🤖 AI Summary
This work addresses the limitations of conventional score-based diffusion models, which rely on memoryless Brownian motion noise and struggle to capture complex data structures. The authors propose a continuous-time generative framework that, for the first time, incorporates Volterra-type fractional noise into generative modeling. By employing a fractional kernel, the method introduces path-dependent perturbations and constructs a finite-dimensional Markovian lift to handle non-Markovian and non-semimartingale dynamics. A residual state formulation combined with an analytically tractable auxiliary Gaussian score mechanism ensures training stability while preserving the original data dimensionality, and reveals degeneracy issues caused by shared Brownian factors. The lifted process is built using Gaussian quadrature and hybrid finite-difference exponential approximations, and paired with a Gaussian bridge sampler and stable conditioning strategies. The approach outperforms baselines on MNIST and demonstrates scalability and sampling stability on high-dimensional natural images in CIFAR-10.
📝 Abstract
Score-based diffusion models typically use Brownian perturbations, which provide tractable reverse-time dynamics but impose memoryless noising.
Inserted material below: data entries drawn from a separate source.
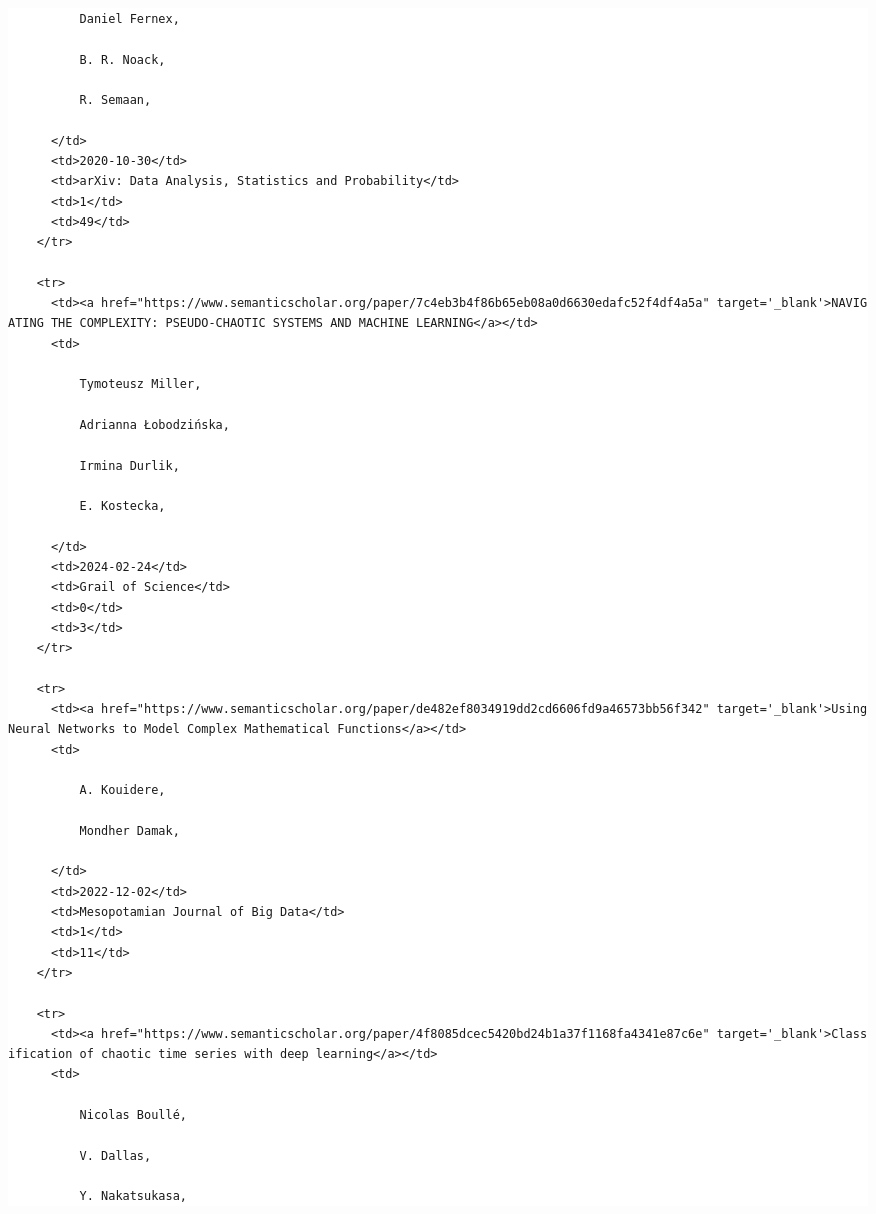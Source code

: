               Daniel Fernex,
            
              B. R. Noack,
            
              R. Semaan,
            
          </td>
          <td>2020-10-30</td>
          <td>arXiv: Data Analysis, Statistics and Probability</td>
          <td>1</td>
          <td>49</td>
        </tr>
    
        <tr>
          <td><a href="https://www.semanticscholar.org/paper/7c4eb3b4f86b65eb08a0d6630edafc52f4df4a5a" target='_blank'>NAVIGATING THE COMPLEXITY: PSEUDO-CHAOTIC SYSTEMS AND MACHINE LEARNING</a></td>
          <td>
            
              Tymoteusz Miller,
            
              Adrianna Łobodzińska,
            
              Irmina Durlik,
            
              E. Kostecka,
            
          </td>
          <td>2024-02-24</td>
          <td>Grail of Science</td>
          <td>0</td>
          <td>3</td>
        </tr>
    
        <tr>
          <td><a href="https://www.semanticscholar.org/paper/de482ef8034919dd2cd6606fd9a46573bb56f342" target='_blank'>Using Neural Networks to Model Complex Mathematical Functions</a></td>
          <td>
            
              A. Kouidere,
            
              Mondher Damak,
            
          </td>
          <td>2022-12-02</td>
          <td>Mesopotamian Journal of Big Data</td>
          <td>1</td>
          <td>11</td>
        </tr>
    
        <tr>
          <td><a href="https://www.semanticscholar.org/paper/4f8085dcec5420bd24b1a37f1168fa4341e87c6e" target='_blank'>Classification of chaotic time series with deep learning</a></td>
          <td>
            
              Nicolas Boullé,
            
              V. Dallas,
            
              Y. Nakatsukasa,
We introduce Volterra generative models, a continuous-time score-based framework whose forward process injects path-dependent noise through fractional kernels. To handle the non-Markovian and non-semimartingale dynamics, we construct finite-dimensional Markovian lifts using Gaussian quadrature in both regimes and a hybrid finite-difference exponential approximation in the smooth regime. We prove squared error bounds, derive an augmented linear-Gaussian forward process, and show that the learning can remain data-dimensional by considering residual states and analytic auxiliary Gaussian scores. We also identify covariance and reverse-time degeneracies caused by shared Brownian factors and signed smooth-regime weights. The degeneracy motivates stabilized conditioning and, for stiff larger lifts, a Gaussian-bridge reconstruction sampler. Experiments on MNIST and CIFAR-10 show that persistent fractional perturbations with small Markovian lifts can improve score-based generation on MNIST and provide a promising extension to natural images, while the bridge sampler provides a stability mechanism for larger lifts.